Fictional Realism

So I was watching AMC’s latest shot at an award-winning drama, Hell on Wheels the other night, and I had an annoyed nerd moment.  One of the characters, Lily Bell, was doing a bit of surveying (I haven’t really been following the show, so I’m a bit vague on the reasons, but I gather she took over for her slaughtered husband).

Lily Bell Using a Transit

There were two slightly annoying things about the scene.  First of all, she appears to doing stadia, which is a way of measuring distance through measuring angles, basically.  You look at a graduated rod through a scope, and note where on the rod several hairs on the scope fall.  You know how far apart the upper and lower hairs are on your scope, and because of the graduated nature of the rod you know how far apart they appear on it.  Thanks to the miracle of similar right triangles, you can therefore calculate how far you are from the rod.

The problem, of course, is that when we switched to a “through the scope” view we saw a regular old cross-hairs (which, by the way was far too thick, even for the 1800’s-they are called “hairs” for a reason, that reason being that they were originally hairs).  No stadia lines, no stadia measurement.  I guess she could be doing vertical leveling, but that ain’t a level she’s using.

Secondly, Mrs. Bell told her assistant to “hold the rod steady and level”, which is a nice idea in principal, but of course pretty much impossible to do really well, which is why surveyors tend to “wave the rod”, or tip it slowly forward and back.  The instrument operator can tell when it is level because that will be the lowest reading they see.

So, is this just an example of geospatial geek curmudgeonry?  Probably so, on the second point.  The narrative point of the scene was to show that Lily knew something about surveying and was engaged in it – a digression about surveying jargon and minutia would have been sort of beside the point, and just gotten in the way.  That first thing, though – why not make the scope view realistic?  That’s what they’d do on Mad Men – on Mad Men, they make sure that the train schedules they mention in the show are historically accurate – and they can’t swing a dead cat without hitting one of their Emmys.  There’s a valuable lesson there, Hell on Wheels people.

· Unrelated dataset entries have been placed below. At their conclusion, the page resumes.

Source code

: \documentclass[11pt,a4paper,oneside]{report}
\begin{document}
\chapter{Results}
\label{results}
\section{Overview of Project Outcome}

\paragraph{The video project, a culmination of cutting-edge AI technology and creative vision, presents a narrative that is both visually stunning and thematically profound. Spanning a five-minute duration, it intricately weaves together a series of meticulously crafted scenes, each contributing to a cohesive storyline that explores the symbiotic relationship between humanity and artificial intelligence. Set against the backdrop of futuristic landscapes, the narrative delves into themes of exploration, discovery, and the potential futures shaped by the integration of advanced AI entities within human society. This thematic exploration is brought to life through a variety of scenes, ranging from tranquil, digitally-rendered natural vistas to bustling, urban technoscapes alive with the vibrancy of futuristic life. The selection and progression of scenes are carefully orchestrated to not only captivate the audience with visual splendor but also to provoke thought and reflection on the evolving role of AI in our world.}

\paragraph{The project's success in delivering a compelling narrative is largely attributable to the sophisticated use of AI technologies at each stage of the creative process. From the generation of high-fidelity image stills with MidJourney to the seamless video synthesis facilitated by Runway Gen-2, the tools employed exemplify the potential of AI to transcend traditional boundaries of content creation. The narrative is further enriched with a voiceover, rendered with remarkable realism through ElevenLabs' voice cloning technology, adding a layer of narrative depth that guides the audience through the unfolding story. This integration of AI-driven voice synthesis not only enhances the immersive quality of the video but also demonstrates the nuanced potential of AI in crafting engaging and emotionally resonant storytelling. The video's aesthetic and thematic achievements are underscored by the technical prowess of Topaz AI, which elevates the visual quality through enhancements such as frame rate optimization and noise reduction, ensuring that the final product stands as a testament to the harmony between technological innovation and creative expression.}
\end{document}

For what it’s worth, that’s sort of my take on realism in fiction.   I’ve encountered readers whose enjoyment of a book pretty much starts and ends with “realism”, but sacrificing a bit of it for the sake of a story is okay by me.  On the other hand, why not throw in a bit of fidelity when you can without slowing things down?  Most people might not notice, but you’ll make about eight people really happy, and if you’re lucky they’ll tell everyone about your attention to detail and you’ll look like one of those obsessive geniuses.

~ by smwilliams on January 10, 2012.